RECORDED DATA START
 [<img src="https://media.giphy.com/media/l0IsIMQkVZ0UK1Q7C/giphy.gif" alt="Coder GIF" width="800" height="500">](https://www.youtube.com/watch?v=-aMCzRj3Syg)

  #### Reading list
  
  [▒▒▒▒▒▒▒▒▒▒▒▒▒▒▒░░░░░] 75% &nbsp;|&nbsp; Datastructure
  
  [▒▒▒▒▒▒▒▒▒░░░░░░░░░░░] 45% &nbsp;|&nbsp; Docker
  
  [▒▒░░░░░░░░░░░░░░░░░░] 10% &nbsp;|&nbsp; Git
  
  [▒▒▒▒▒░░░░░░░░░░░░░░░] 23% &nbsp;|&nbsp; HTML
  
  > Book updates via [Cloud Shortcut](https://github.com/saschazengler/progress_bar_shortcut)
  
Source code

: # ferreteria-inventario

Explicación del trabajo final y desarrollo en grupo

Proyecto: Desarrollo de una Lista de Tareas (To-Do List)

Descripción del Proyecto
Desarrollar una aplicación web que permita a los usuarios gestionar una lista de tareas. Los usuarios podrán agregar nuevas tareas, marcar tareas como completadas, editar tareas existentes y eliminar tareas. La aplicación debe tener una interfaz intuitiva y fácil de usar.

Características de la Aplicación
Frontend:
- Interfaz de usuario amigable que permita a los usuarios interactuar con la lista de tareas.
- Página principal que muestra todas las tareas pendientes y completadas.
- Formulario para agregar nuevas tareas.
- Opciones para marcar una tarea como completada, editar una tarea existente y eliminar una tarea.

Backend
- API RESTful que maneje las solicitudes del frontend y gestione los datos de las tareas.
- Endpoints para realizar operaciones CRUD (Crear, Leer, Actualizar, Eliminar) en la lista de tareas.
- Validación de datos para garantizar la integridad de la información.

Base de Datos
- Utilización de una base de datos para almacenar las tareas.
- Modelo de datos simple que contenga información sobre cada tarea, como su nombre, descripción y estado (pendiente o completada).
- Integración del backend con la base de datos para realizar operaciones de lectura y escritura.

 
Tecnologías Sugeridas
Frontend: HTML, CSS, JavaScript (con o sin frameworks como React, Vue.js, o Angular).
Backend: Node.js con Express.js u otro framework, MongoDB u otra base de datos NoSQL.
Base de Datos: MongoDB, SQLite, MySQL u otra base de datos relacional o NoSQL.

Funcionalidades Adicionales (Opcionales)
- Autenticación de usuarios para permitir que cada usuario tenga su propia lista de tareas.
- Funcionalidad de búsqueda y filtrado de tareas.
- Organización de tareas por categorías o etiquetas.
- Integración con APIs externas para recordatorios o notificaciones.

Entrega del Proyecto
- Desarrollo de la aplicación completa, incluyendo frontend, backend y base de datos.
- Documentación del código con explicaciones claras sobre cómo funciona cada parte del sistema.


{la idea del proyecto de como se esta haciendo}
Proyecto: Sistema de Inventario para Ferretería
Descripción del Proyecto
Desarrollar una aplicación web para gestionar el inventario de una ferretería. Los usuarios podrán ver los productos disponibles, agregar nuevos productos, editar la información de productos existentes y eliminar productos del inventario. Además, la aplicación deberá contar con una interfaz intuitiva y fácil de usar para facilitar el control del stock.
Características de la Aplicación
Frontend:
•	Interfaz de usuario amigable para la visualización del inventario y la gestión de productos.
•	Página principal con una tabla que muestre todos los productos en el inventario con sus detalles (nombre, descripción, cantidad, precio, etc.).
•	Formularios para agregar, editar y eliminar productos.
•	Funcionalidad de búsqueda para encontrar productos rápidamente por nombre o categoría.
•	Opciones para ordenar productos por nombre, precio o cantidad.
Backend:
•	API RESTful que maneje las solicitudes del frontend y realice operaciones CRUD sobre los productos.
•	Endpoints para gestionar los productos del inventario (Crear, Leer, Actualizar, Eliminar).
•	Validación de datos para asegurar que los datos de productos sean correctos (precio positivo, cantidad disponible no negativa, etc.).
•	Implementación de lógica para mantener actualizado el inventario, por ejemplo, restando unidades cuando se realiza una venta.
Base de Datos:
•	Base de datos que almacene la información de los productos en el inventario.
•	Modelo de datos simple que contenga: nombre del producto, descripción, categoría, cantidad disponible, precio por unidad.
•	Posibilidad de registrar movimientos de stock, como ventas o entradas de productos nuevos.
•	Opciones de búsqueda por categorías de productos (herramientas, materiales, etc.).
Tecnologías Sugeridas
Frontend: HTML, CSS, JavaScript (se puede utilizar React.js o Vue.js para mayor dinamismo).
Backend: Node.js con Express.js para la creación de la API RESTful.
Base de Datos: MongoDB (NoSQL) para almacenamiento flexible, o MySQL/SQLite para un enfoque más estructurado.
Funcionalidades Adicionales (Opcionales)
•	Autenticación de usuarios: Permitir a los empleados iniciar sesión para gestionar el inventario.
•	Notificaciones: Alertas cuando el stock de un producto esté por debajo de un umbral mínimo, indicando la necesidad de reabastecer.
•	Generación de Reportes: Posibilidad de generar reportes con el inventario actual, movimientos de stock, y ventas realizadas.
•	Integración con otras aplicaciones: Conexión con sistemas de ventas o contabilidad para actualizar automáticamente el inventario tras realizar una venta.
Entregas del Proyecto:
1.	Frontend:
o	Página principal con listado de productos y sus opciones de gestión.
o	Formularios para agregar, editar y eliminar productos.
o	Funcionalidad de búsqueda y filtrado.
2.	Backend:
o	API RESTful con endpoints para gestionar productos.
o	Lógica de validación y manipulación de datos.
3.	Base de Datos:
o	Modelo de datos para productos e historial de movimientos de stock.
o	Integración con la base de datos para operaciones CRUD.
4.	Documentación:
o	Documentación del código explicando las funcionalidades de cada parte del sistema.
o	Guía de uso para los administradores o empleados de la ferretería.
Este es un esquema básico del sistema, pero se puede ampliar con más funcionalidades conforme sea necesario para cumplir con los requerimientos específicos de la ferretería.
RECORDED DATA END
*EXERCISE GOAL*: Where a line in the listing above contains "filtrado", copy that line.

*TASK OUTPUT*:
- Funcionalidad de búsqueda y filtrado de tareas.
o	Funcionalidad de búsqueda y filtrado.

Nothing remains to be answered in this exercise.